The model’s ranking accuracy in the Top 3 rises to 75% (6 out of 8 correct). As I said in the Top 3 Tracker methodology, it’s quite hard to predict what happens in the Top 3 early on, even though it’s pretty simple to determine who the Top 3 will be. All year the Top 3 Tracker had Angie, Candice, and Kree as the most likely Top 3. Angie always appeared on top.

The closest historical analog to this situation was Danny Gokey. Like Angie, he appeared to be headed for the finale in the early rounds. But his support suddenly flagged in the Top 3, and out he went. Angie’s Dialidol numbers had been low for weeks, indicating that while she may be popular, she didn’t draw rabid voting in the way Kree and Candice did.

However, if you want to credit one thing for sinking Angie, it was perhaps the judges and the documentary-length home visit clips of the week. Kree’s was heart rending and Candice’s uplifting. The judges lavished praise on Candice (not that she necessarily didn’t deserved it) in a way that they did not for Angie.

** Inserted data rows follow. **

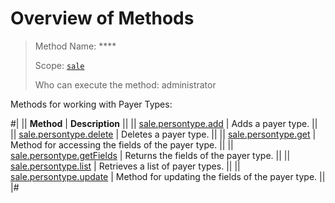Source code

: # Overview of Methods

> Method Name: ****
>
> Scope: [`sale`](../../scopes/permissions.md)
>
> Who can execute the method: administrator

Methods for working with Payer Types:

#|
|| **Method** | **Description** ||
|| [sale.persontype.add](./sale-person-type-add.md) | Adds a payer type. ||
|| [sale.persontype.delete](./sale-person-type-delete.md) | Deletes a payer type. ||
|| [sale.persontype.get](./sale-person-type-get.md) | Method for accessing the fields of the payer type. ||
|| [sale.persontype.getFields](./sale-person-type-get-fields.md) | Returns the fields of the payer type. ||
|| [sale.persontype.list](./sale-person-type-list.md) | Retrieves a list of payer types. ||
|| [sale.persontype.update](./sale-person-type-update.md) | Method for updating the fields of the payer type. ||
|#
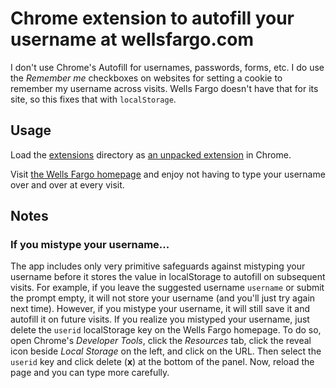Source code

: Chrome extension to autofill your username at wellsfargo.com
===

I don't use Chrome's Autofill for usernames, passwords, forms, etc. I do use the *Remember me* checkboxes on websites for setting a cookie to remember my username across visits. Wells Fargo doesn't have that for its site, so this fixes that with `localStorage`.

## Usage

Load the [extensions](/extension/) directory as [an unpacked extension](https://developer.chrome.com/extensions/getstarted#unpacked) in Chrome.

Visit [the Wells Fargo homepage](https://www.wellsfargo.com/) and enjoy not having to type your username over and over at every visit.

## Notes

### If you mistype your username...
The app includes only very primitive safeguards against mistyping your username before it stores the value in localStorage to autofill on subsequent visits. For example, if you leave the suggested username `username` or submit the prompt empty, it will not store your username (and you'll just try again next time). However, if you mistype your username, it will still save it and autofill it on future visits. If you realize you mistyped your username, just delete the `userid` localStorage key on the Wells Fargo homepage. To do so, open Chrome's *Developer Tools*, click the *Resources* tab, click the reveal icon beside *Local Storage* on the left, and click on the URL. Then select the `userid` key and click delete (**x**) at the bottom of the panel. Now, reload the page and you can type more carefully.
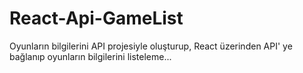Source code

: # React-Api-GameList
Oyunların bilgilerini API projesiyle oluşturup, React üzerinden API' ye bağlanıp oyunların bilgilerini listeleme...
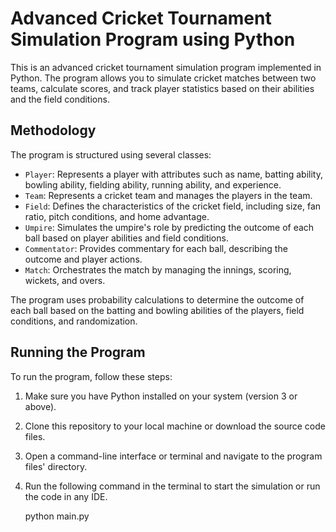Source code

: # Advanced Cricket Tournament Simulation Program using Python

This is an advanced cricket tournament simulation program implemented in Python. The program allows you to simulate cricket matches between two teams, calculate scores, and track player statistics based on their abilities and the field conditions.

## Methodology

The program is structured using several classes:
- `Player`: Represents a player with attributes such as name, batting ability, bowling ability, fielding ability, running ability, and experience.
- `Team`: Represents a cricket team and manages the players in the team.
- `Field`: Defines the characteristics of the cricket field, including size, fan ratio, pitch conditions, and home advantage.
- `Umpire`: Simulates the umpire's role by predicting the outcome of each ball based on player abilities and field conditions.
- `Commentator`: Provides commentary for each ball, describing the outcome and player actions.
- `Match`: Orchestrates the match by managing the innings, scoring, wickets, and overs.

The program uses probability calculations to determine the outcome of each ball based on the batting and bowling abilities of the players, field conditions, and randomization.

## Running the Program

To run the program, follow these steps:

1. Make sure you have Python installed on your system (version 3 or above).

2. Clone this repository to your local machine or download the source code files.

3. Open a command-line interface or terminal and navigate to the program files' directory.

4. Run the following command in the terminal to start the simulation or run the code in any IDE.

   python main.py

I’ll have an overview of the model’s accuracy this year coming within the week, but it’s been a pretty decent run.

Apr 19 2013

Top 5 post-game

Janelle heads home, as predicted. Kree and Amber were quite close in the prediction, but it was a bit of a surprise to see Kree in the bottom 2 (though the model refused to call her safe, so there was reason to worry).

For anyone curious, at the beginning of this season I had to make a judgement call. The model’s parameters are tweaked so that a Top 12 was progressively winnowed to a winner. But this year there was only a Top 10. So the question is: do you count the Top 10 as round 3 or do you count it as round 1? But there’s no way to answer this question on an empirical basis, since there hasn’t been a Top 10 (except in season 1, but the model only considers seasons 5 and later). My reasoning was that the the voting works on calcification of voting patterns, and that those patterns just take time to emerge, regardless of the number of contestants. So I ran it as if the Top 10 was round 1.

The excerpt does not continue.